In caso di accertamento di una società di capitali a ristretta base societaria, con rettifica in aumento del reddito imponibile, può essere contestata al socio l’omessa indicazione di un reddito di capitale, in proporzione delle quote possedute. Secondo la prevalente giurisprudenza il ridotto numero dei soci consente infatti di presumere che vi sia un reciproco controllo della gestione e che gli utili extracontabili (sia derivanti da ricavi considerati evasi dalla società e sia da costi ritenuti indeducibili) siano stati ripartiti tra i soci.
In caso di accertamento derivante dalla contestazione di indeducibilità di costi, si segnalano due pronunce di Cassazione (la 17959 e la 17960 del 2012), secondo le quali “i costi costituiscono un elemento importante ai fini della determinazione del reddito d'impresa, sicché, allorquando essi siano fittizi o indeducibili, scatta la presunzione che il medesimo è maggiore di quanto dichiarato, con la conseguenza che non si può riscontrare alcuna differenza tra la percezione di maggiori ricavi e l’indeducibilità o inesistenza di costi”.
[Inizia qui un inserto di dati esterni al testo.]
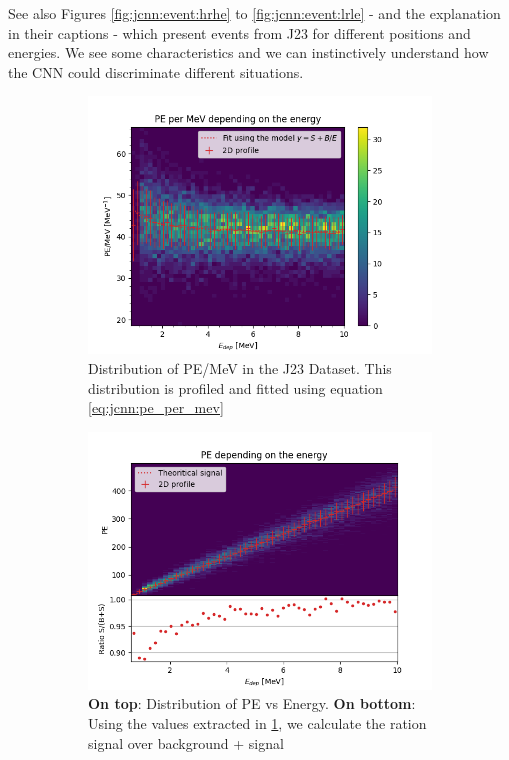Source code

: \documentclass[../main.tex]{subfiles}
\begin{document}
{{See also Figures \ref{fig:jcnn:event:hrhe} to \ref{fig:jcnn:event:lrle} - and the explanation in their captions -  which present events from J23 for different positions and energies. We see some characteristics and we can instinctively understand how the CNN could discriminate different situations.

\begin{figure}[ht]
  \begin{subfigure}[t]{0.48\linewidth}
    \centering
    \includegraphics[width=\textwidth]{images/jcnn/pe_mev.png}
    \caption{Distribution of PE/MeV in the J23 Dataset. This distribution is profiled and fitted using equation \ref{eq:jcnn:pe_per_mev}}
    \label{fig:jcnn:pe_per_mev}
  \end{subfigure}
  \hfill
  \begin{subfigure}[t]{0.48\linewidth}
    \centering
    \includegraphics[width=\textwidth]{images/jcnn/pe_vs_mev.png}
    \caption{\textbf{On top}: Distribution of PE vs Energy. \textbf{On bottom}: Using the values extracted in \ref{fig:jcnn:pe_per_mev}, we calculate the ration signal over background + signal}
    \label{fig:jcnn:pe_vs_mev}
  \end{subfigure}
  \caption{}
\end{figure}

}}
\end{document}
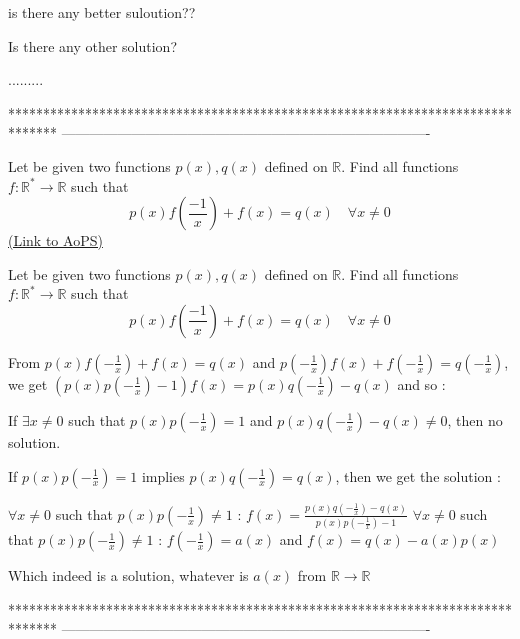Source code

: \begin{solution}
	is there any better suloution??
\end{solution}



\begin{solution}
	Is there any other solution?
\end{solution}



\begin{solution}
	.........
\end{solution}
*******************************************************************************
-------------------------------------------------------------------------------

\begin{problem}
	Let be given two functions $p(x),q(x)$  defined on $ \mathbb R$. Find all functions   $f: \mathbb{ R}^*\to\mathbb R$ such that 
\[p(x)f\left(\frac{-1}{x}\right)+f(x)=q(x)\quad \forall x\neq 0 \]
	\flushright \href{https://artofproblemsolving.com/community/c6h569097}{(Link to AoPS)}
\end{problem}



\begin{solution}
	\begin{tcolorbox}Let be given two functions $p(x),q(x)$  defined on $ \mathbb R$. Find all functions   $f: \mathbb{ R}^*\to\mathbb R$ such that 
\[p(x)f\left(\frac{-1}{x}\right)+f(x)=q(x)\quad \forall x\neq 0 \]\end{tcolorbox}
From $p(x)f(-\frac 1x)+f(x)=q(x)$ and $p(-\frac 1x)f(x)+f(-\frac 1x)=q(-\frac 1x)$, we get $(p(x)p(-\frac 1x)-1)f(x)=p(x)q(-\frac 1x)-q(x)$ and so :

If $\exists x\ne 0$ such that $p(x)p(-\frac 1x)= 1$ and $p(x)q(-\frac 1x)-q(x)\ne 0$, then no solution.

If $p(x)p(-\frac 1x)= 1$ implies $p(x)q(-\frac 1x)=q(x)$, then we get the solution :

$\forall x\ne 0$ such that $p(x)p(-\frac 1x)\ne 1$ : $f(x)=\frac{p(x)q(-\frac 1x)-q(x)}{p(x)p(-\frac 1x)-1}$
$\forall x\ne 0$ such that $p(x)p(-\frac 1x)\ne 1$ : $f(-\frac 1x)=a(x)$ and $f(x)=q(x)-a(x)p(x)$

Which indeed is a solution, whatever is $a(x)$ from $\mathbb R\to\mathbb R$
\end{solution}
*******************************************************************************
-------------------------------------------------------------------------------

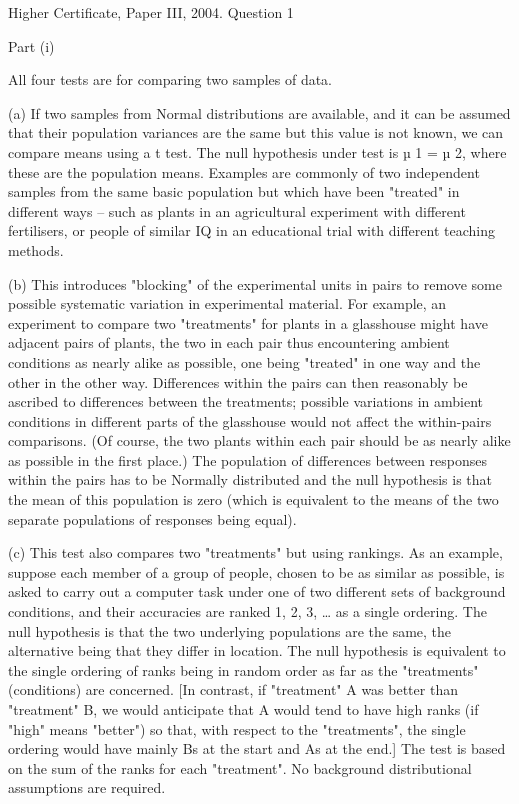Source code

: \documentclass[a4paper,12pt]{article}
\begin{document}
Higher Certificate, Paper III, 2004.  Question 1 
 
 
Part (i) 
 
All four tests are for comparing two samples of data. 
 
(a) If two samples from Normal distributions are available, and it can be assumed that their population variances are the same but this value is not known, we can compare means using a t test.  The null hypothesis under test is µ 1 = µ 2, where these are the population means. 
 Examples are commonly of two independent samples from the same basic population but which have been "treated" in different ways  –  such as plants in an agricultural experiment with different fertilisers, or people of similar IQ in an educational trial with different teaching methods. 
 
(b) This introduces "blocking" of the experimental units in pairs to remove some possible systematic variation in experimental material. 
 For example, an experiment to compare two "treatments" for plants in a glasshouse might have adjacent pairs of plants, the two in each pair thus encountering ambient conditions as nearly alike as possible, one being "treated" in one way and the other in the other way.  Differences within the pairs can then reasonably be ascribed to differences between the treatments;  possible variations in ambient conditions in different parts of the glasshouse would not affect the within-pairs comparisons.  (Of course, the two plants within each pair should be as nearly alike as possible in the first place.)  The population of differences between responses within the pairs has to be Normally distributed and the null hypothesis is that the mean of this population is zero (which is equivalent to the means of the two separate populations of responses being equal). 
 
(c) This test also compares two "treatments" but using rankings. 
 As an example, suppose each member of a group of people, chosen to be as similar as possible, is asked to carry out a computer task under one of two different sets of background conditions, and their accuracies are ranked 1, 2, 3, … as a single ordering.  The null hypothesis is that the two underlying populations are the same, the alternative being that they differ in location.  The null hypothesis is equivalent to the single ordering of ranks being in random order as far as the "treatments" (conditions) are concerned.  [In contrast, if "treatment" A was better than "treatment" B, we would anticipate that A would tend to have high ranks (if "high" means "better") so that, with respect to the "treatments", the single ordering would have mainly Bs at the start and As at the end.]  The test is based on the sum of the ranks for each "treatment".  No background distributional assumptions are required. 
 
\end{document}
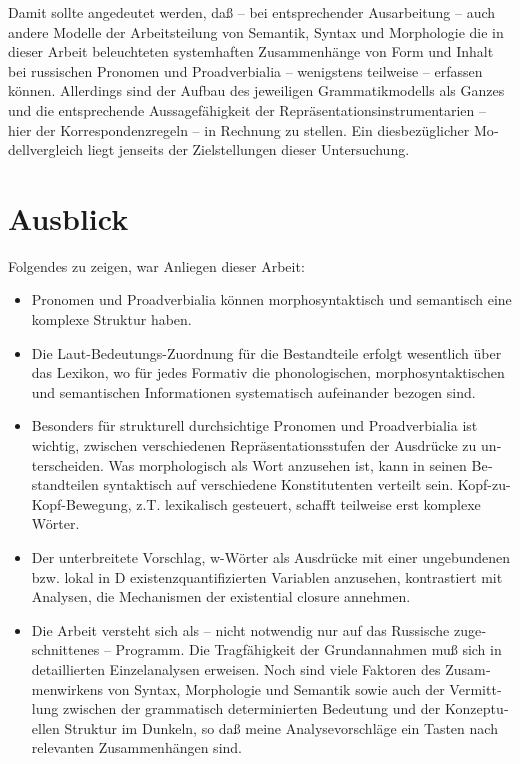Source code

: \documentclass[output=paper, colorlinks, citecolor=brown, booklanguage=german]{langscibook}
\begin{document}
\begin{otherlanguage}{german}
Damit sollte angedeutet werden, daß -- bei entsprechender Ausarbeitung -- auch andere Modelle der Arbeitsteilung von Semantik, Syntax und Morphologie die in dieser Arbeit beleuchteten systemhaften Zusammenhänge von Form und Inhalt bei russischen Pronomen und Proadverbialia -- wenigstens teilweise -- erfassen können. Allerdings sind der Aufbau des jeweiligen Grammatikmo\-dells als Ganzes und die entsprechende Aussagefähigkeit der Repräsentations\-ins\-tru\-men\-ta\-rien -- hier der Korrespondenzregeln -- in Rechnung zu stellen. Ein diesbezüglicher Modellvergleich liegt jenseits der Zielstellungen dieser Untersuchung.

\section{Ausblick}\label{sec:zi02:ausblick}

Folgendes zu zeigen, war Anliegen dieser Arbeit:

\begin{itemize}
    \item Pronomen und Proadverbialia können morphosyntaktisch und semantisch eine komplexe Struktur haben.
    \item Die Laut-Bedeutungs-Zuordnung für die Bestandteile erfolgt wesentlich über das Lexikon, wo für jedes Formativ die phonologischen, morphosyntaktischen und semantischen Informationen systematisch aufeinander bezogen sind.
    \item Besonders für strukturell durchsichtige Pronomen und Proadverbialia ist wichtig, zwischen verschiedenen Repräsentationsstufen der Ausdrücke zu unterscheiden. Was morphologisch als Wort anzusehen ist, kann in seinen Bestandteilen syntaktisch auf verschiedene Konstitutenten verteilt sein. Kopf-zu-Kopf-Bewegung, z.T. lexikalisch gesteuert, schafft teilweise erst komplexe Wörter.
    \item Der unterbreitete Vorschlag, w-Wörter als Ausdrücke mit einer ungebundenen bzw. lokal in D existenzquantifizierten Variablen anzusehen, kontrastiert mit Analysen, die Mechanismen der existential closure annehmen.
    \item Die Arbeit versteht sich als -- nicht notwendig nur auf das Russische zu\-ge\-schnit\-te\-nes -- Programm. Die Tragfähigkeit der Grundannahmen muß sich in detaillierten Einzelanalysen erweisen. Noch sind viele Faktoren des Zusammenwirkens von Syntax, Morphologie und Semantik sowie auch der Vermittlung zwischen der grammatisch determinierten Bedeutung und der Kon\-zep\-tu\-el\-len Struktur im Dunkeln, so daß meine Analysevorschläge ein Tasten nach relevanten Zusammenhängen sind.
\end{itemize}


\end{otherlanguage}
\end{document}
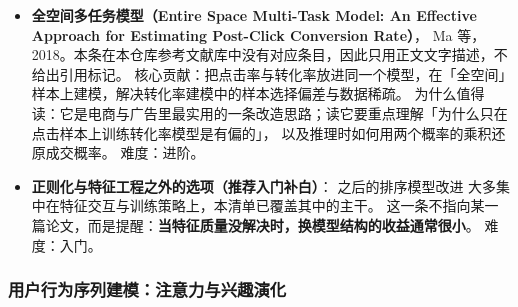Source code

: \begin{itemize}
        为什么值得读：它是理解「推荐模型为什么是内存带宽瓶颈而非算力瓶颈」的最佳入门材料。
        难度：进阶。
  \item \textbf{全空间多任务模型（Entire Space Multi-Task Model: An Effective Approach for Estimating Post-Click Conversion Rate）}，
        Ma 等，2018。本条在本仓库参考文献库中没有对应条目，因此只用正文文字描述，不给出引用标记。
        核心贡献：把点击率与转化率放进同一个模型，在「全空间」样本上建模，解决转化率建模中的样本选择偏差与数据稀疏。
        为什么值得读：它是电商与广告里最实用的一条改造思路；读它要重点理解「为什么只在点击样本上训练转化率模型是有偏的」，
        以及推理时如何用两个概率的乘积还原成交概率。
        难度：进阶。
  \item \textbf{正则化与特征工程之外的选项（推荐入门补白）}：\cite{wang2021dcn} 之后的排序模型改进
        大多集中在特征交互与训练策略上，本清单已覆盖其中的主干。
        这一条不指向某一篇论文，而是提醒：\textbf{当特征质量没解决时，换模型结构的收益通常很小}。
        难度：入门。
\end{itemize}

\subsubsection{用户行为序列建模：注意力与兴趣演化}

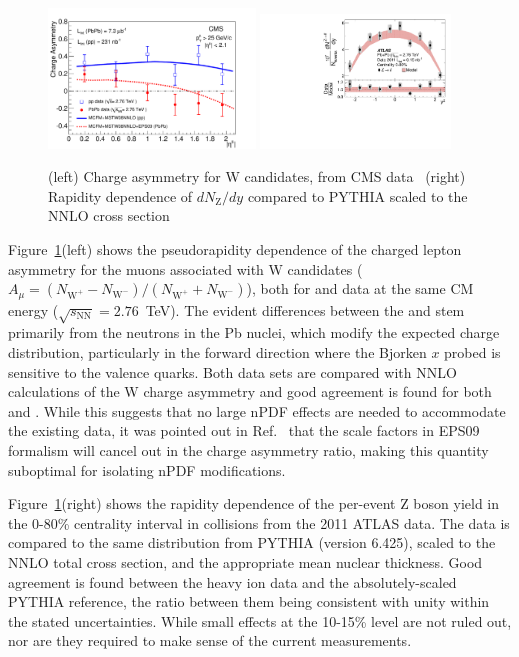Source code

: \begin{figure}[!th]
\begin{center}
\includegraphics[width=0.49\textwidth]{electroweak_figs/Fig3.pdf}
\includegraphics[width=0.45\textwidth]{electroweak_figs/fig_02.pdf}
\caption[]{(left) Charge asymmetry for W candidates, from CMS data~\cite{Chatrchyan:2012nt} (right) Rapidity dependence of $dN_{\mathrm{Z}}/dy$ compared to PYTHIA scaled to the NNLO cross section~\cite{Aad:2012ew}}
\label{fig:pas:zw_eta}
\end{center}
\end{figure}
Figure~\ref{fig:pas:zw_eta}(left) shows the pseudorapidity dependence of the charged lepton asymmetry for the muons associated with
W candidates ($A_\mu = (N_{\mathrm{W}^+}-N_{\mathrm{W}^-})/(N_{\mathrm{W}^+}+N_{\mathrm{W}^-})$), both for \PbPb and \pp data at the same CM energy
($\sqrt{s_\mathrm{NN}}=2.76$~TeV).  The evident differences between the \PbPb and \pp stem primarily from the neutrons in the
Pb nuclei, which modify the expected charge distribution, particularly in the forward direction where the Bjorken $x$ probed
is sensitive to the valence quarks.
Both data sets are compared with NNLO calculations of the W charge asymmetry and good agreement is found for both \pp and \PbPb.
While this suggests that no large nPDF effects are needed to accommodate the existing data, it was pointed out in Ref.~\cite{Paukkunen:2010qg}
that the scale factors in EPS09 formalism will cancel out in the charge asymmetry ratio, making this quantity suboptimal for
isolating nPDF modifications.

Figure~\ref{fig:pas:zw_eta}(right) shows the rapidity dependence of the per-event
Z boson yield in the 0-80\% centrality interval in \PbPb collisions
from the 2011 ATLAS \PbPb data.
The data is compared to the same distribution from PYTHIA (version 6.425), scaled to the NNLO total cross section,
and the appropriate mean nuclear thickness.
Good agreement is found between the heavy ion data and the absolutely-scaled PYTHIA reference, the ratio between them being consistent
with unity within the stated uncertainties.  While small effects at the 10-15\% level are not ruled out, nor are they required to
make sense of the current measurements.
La recentissima sentenza della Cassazione n. 27186 del 12/12/2013 ha confermato la legittimità delle sanzioni irrogate per la violazione degli obblighi di redazione e presentazione del modello 770 a carico della società, in quanto quest'ultima sarebbe il sostituto d’imposta per le ritenute connesse agli utili extracontabili accertati.
Esiste anche giurisprudenza contraria a tale impostazione; ad esempio la sentenza 574/2010 della Ctr Lazio ha ritenuto che la presunzione di distribuzione può essere legittima solo qualora sia fondata sull’esistenza di ricavi non contabilizzati e/o costi inesistenti, in quanto sono le uniche ipotesi in cui è “logicamente presumibile ritenere che i soci abbiano incassato somme in nero”.